→ Exercise material:
++++++++++++++++++++
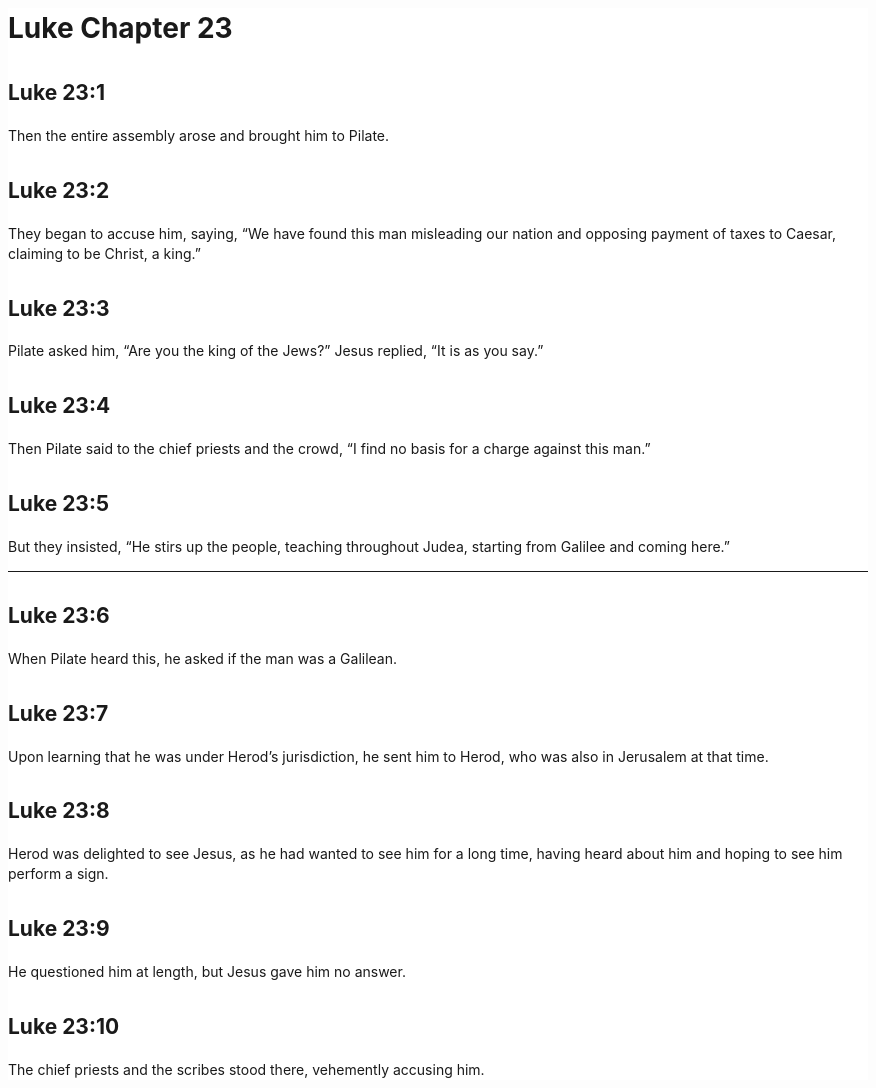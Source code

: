 # Luke Chapter 23

## Luke 23:1

Then the entire assembly arose and brought him to Pilate.

## Luke 23:2

They began to accuse him, saying, “We have found this man misleading our nation and opposing payment of taxes to Caesar, claiming to be Christ, a king.”

## Luke 23:3

Pilate asked him, “Are you the king of the Jews?” Jesus replied, “It is as you say.”

## Luke 23:4

Then Pilate said to the chief priests and the crowd, “I find no basis for a charge against this man.”

## Luke 23:5

But they insisted, “He stirs up the people, teaching throughout Judea, starting from Galilee and coming here.”

---

## Luke 23:6

When Pilate heard this, he asked if the man was a Galilean.

## Luke 23:7

Upon learning that he was under Herod’s jurisdiction, he sent him to Herod, who was also in Jerusalem at that time.

## Luke 23:8

Herod was delighted to see Jesus, as he had wanted to see him for a long time, having heard about him and hoping to see him perform a sign.

## Luke 23:9

He questioned him at length, but Jesus gave him no answer.

## Luke 23:10

The chief priests and the scribes stood there, vehemently accusing him.
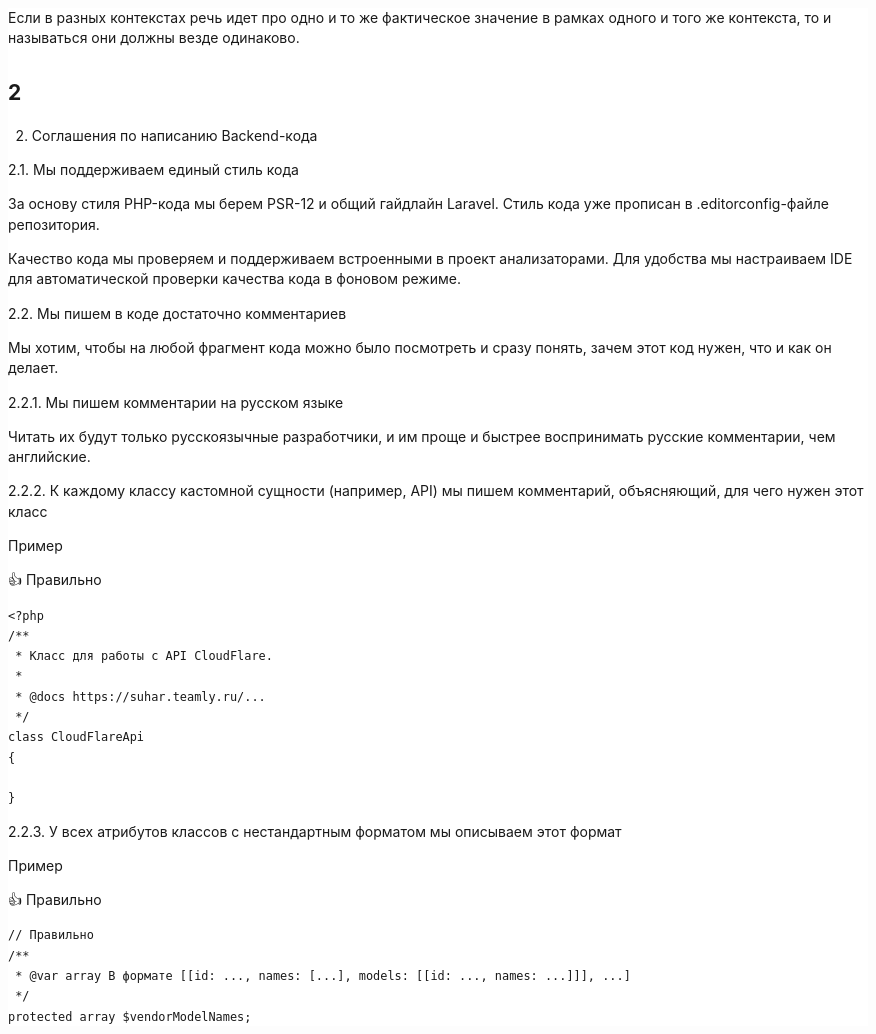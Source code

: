 Если в разных контекстах речь идет про одно и то же фактическое значение в рамках одного и того же контекста, то и называться они должны везде одинаково.


## 2

2. Соглашения по написанию Backend-кода

2.1. Мы поддерживаем единый стиль кода

За основу стиля PHP-кода мы берем PSR-12 и общий гайдлайн Laravel. Стиль кода уже прописан в .editorconfig-файле репозитория.

Качество кода мы проверяем и поддерживаем встроенными в проект анализаторами. Для удобства мы настраиваем IDE для автоматической проверки качества кода в фоновом режиме.

2.2. Мы пишем в коде достаточно комментариев

Мы хотим, чтобы на любой фрагмент кода можно было посмотреть и сразу понять, зачем этот код нужен, что и как он делает.

2.2.1. Мы пишем комментарии на русском языке

Читать их будут только русскоязычные разработчики, и им проще и быстрее воспринимать русские комментарии, чем английские.

2.2.2. К каждому классу кастомной сущности (например, API) мы пишем комментарий, объясняющий, для чего нужен этот класс

Пример

👍 Правильно
```
<?php
/**
 * Класс для работы с API CloudFlare.
 * 
 * @docs https://suhar.teamly.ru/...
 */ 
class CloudFlareApi
{

}
```

2.2.3. У всех атрибутов классов с нестандартным форматом мы описываем этот формат

Пример

👍 Правильно
```
// Правильно
/** 
 * @var array В формате [[id: ..., names: [...], models: [[id: ..., names: ...]]], ...] 
 */ 
protected array $vendorModelNames;
```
++++++++++++++++++++
→ What to do: The response must hold only the lines above from the line with "## Luke 23:8" through the line with "## Luke 23:10", each copied exactly, both ends kept.

→ Result:
## Luke 23:8

Herod was delighted to see Jesus, as he had wanted to see him for a long time, having heard about him and hoping to see him perform a sign.

## Luke 23:9

He questioned him at length, but Jesus gave him no answer.

## Luke 23:10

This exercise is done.